▸ Data entries:
+ + + + + + +

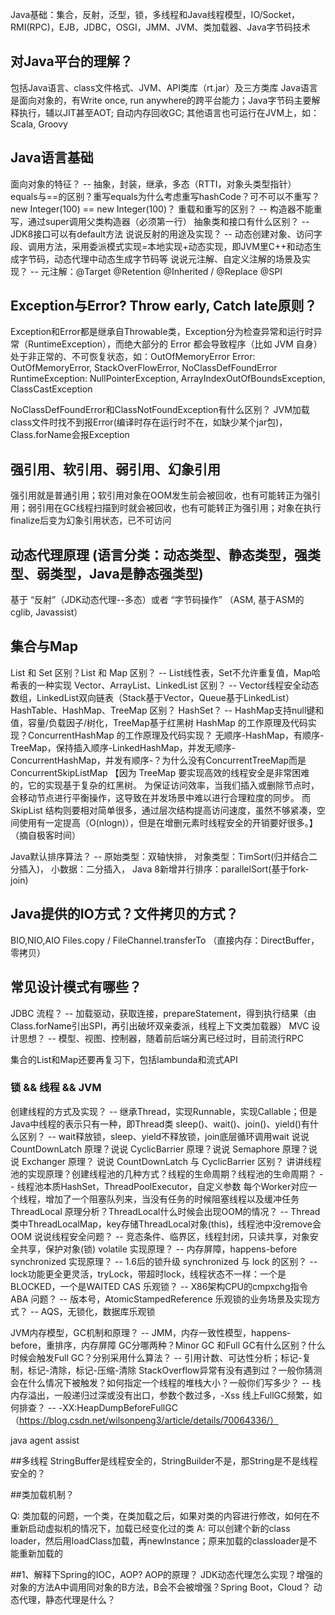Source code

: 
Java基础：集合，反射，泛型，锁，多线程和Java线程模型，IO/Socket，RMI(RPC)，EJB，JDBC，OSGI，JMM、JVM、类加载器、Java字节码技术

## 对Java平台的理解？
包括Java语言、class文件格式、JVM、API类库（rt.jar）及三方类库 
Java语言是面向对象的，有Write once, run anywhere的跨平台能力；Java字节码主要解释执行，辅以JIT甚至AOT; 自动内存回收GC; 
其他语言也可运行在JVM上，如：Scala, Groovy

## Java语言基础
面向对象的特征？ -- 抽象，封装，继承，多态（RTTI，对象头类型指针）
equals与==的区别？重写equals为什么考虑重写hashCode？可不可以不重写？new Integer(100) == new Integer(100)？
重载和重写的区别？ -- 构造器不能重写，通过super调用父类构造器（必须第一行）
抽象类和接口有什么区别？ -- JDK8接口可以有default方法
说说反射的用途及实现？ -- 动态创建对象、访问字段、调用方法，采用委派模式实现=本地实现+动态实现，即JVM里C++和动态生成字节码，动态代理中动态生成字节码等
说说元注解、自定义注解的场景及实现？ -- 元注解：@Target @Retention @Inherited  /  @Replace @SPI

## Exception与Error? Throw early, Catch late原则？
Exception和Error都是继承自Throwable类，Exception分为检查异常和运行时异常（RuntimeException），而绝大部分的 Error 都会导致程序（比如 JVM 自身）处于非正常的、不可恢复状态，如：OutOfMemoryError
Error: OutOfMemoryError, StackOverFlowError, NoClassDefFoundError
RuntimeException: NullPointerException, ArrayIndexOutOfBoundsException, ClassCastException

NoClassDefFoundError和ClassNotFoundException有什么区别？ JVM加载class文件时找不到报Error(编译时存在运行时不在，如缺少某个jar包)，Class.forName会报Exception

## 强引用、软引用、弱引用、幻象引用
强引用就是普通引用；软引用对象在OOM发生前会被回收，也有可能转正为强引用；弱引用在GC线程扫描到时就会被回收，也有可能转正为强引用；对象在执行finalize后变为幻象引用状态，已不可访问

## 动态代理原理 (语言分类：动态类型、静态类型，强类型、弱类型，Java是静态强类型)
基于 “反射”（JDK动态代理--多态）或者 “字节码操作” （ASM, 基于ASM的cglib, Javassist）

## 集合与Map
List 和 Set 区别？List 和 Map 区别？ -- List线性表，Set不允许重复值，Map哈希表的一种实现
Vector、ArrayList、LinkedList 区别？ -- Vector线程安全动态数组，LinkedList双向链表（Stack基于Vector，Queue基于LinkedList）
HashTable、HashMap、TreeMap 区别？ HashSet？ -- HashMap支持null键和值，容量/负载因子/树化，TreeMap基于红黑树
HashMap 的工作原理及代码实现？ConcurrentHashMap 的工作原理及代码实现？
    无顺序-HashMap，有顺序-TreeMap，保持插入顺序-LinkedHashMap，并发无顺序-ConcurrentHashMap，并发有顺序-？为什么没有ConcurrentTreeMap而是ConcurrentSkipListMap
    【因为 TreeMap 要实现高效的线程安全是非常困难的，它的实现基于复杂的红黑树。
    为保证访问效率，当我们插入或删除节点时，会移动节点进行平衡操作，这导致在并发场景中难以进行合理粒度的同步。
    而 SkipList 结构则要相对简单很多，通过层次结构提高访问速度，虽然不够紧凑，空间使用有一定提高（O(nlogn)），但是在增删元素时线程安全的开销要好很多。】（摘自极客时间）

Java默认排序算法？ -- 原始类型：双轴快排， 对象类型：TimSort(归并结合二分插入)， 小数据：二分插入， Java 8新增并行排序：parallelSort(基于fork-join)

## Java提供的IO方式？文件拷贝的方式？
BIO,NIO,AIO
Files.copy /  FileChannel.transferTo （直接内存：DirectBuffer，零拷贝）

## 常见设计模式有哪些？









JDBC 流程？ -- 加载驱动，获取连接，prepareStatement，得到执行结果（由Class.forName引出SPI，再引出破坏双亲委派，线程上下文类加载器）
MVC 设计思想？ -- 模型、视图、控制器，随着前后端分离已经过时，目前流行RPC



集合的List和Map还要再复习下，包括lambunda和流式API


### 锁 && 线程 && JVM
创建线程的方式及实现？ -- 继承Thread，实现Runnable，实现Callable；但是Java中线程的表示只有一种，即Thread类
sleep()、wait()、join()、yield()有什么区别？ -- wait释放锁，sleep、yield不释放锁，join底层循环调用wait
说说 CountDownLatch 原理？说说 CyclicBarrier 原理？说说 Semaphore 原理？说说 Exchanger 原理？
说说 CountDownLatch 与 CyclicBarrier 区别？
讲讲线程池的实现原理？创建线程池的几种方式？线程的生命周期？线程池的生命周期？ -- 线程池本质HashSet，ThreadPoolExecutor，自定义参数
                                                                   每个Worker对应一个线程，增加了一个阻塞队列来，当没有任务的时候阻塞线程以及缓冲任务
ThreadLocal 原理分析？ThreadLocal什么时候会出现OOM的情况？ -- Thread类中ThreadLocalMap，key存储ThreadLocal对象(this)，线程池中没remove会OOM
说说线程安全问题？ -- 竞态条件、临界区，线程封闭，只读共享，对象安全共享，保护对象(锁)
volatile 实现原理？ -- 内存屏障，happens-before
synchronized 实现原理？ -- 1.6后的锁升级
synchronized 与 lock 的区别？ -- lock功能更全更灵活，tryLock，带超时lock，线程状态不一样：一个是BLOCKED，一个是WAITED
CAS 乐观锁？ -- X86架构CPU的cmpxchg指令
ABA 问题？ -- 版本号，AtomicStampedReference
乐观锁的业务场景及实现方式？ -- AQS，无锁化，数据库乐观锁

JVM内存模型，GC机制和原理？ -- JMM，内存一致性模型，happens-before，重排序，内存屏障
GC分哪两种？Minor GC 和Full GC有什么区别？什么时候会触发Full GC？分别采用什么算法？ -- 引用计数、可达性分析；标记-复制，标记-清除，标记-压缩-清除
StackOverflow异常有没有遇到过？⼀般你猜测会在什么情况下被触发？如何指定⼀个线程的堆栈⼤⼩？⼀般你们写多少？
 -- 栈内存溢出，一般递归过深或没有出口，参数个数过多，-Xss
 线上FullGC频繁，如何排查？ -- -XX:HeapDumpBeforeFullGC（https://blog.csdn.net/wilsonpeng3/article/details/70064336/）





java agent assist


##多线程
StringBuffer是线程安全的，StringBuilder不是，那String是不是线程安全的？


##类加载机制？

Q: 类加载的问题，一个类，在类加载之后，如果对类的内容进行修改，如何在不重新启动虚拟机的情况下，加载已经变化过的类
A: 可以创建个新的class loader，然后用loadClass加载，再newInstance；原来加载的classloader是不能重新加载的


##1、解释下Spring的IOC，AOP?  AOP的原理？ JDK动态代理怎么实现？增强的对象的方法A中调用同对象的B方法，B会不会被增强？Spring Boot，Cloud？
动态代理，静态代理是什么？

+ + + + + + +

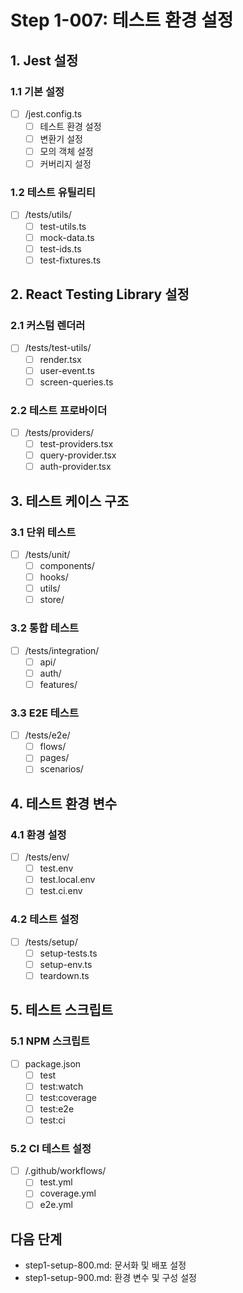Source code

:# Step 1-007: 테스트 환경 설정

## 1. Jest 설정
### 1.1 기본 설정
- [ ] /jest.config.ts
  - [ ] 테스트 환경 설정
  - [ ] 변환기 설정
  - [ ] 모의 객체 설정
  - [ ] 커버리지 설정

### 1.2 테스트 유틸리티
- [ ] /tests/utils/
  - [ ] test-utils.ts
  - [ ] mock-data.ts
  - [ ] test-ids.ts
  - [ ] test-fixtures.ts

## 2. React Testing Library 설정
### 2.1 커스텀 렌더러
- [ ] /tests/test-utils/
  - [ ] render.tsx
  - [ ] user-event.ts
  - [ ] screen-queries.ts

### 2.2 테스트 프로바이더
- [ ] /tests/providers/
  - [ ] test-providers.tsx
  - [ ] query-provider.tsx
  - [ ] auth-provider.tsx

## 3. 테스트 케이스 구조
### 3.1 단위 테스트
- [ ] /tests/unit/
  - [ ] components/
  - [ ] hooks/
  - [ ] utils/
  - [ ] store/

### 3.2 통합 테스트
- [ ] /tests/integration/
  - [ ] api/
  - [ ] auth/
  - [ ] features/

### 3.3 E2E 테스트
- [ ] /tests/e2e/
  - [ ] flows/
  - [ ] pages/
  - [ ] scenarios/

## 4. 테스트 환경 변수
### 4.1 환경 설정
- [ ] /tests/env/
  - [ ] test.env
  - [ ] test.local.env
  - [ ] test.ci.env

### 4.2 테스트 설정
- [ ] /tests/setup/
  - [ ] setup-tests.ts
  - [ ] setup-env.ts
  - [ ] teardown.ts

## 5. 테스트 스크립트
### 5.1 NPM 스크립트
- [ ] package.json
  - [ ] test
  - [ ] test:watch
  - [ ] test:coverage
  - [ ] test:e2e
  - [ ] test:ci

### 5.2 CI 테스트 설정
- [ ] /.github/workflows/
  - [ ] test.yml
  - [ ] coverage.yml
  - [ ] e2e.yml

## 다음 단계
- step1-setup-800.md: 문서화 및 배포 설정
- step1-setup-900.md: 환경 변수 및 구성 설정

+ + + + + + +

▸ Assignment:
Show every line from the entries above in which the word "tests" appears.

▸ Exercise response:
- [ ] /tests/utils/
- [ ] /tests/test-utils/
- [ ] /tests/providers/
- [ ] /tests/unit/
- [ ] /tests/integration/
- [ ] /tests/e2e/
- [ ] /tests/env/
- [ ] /tests/setup/
  - [ ] setup-tests.ts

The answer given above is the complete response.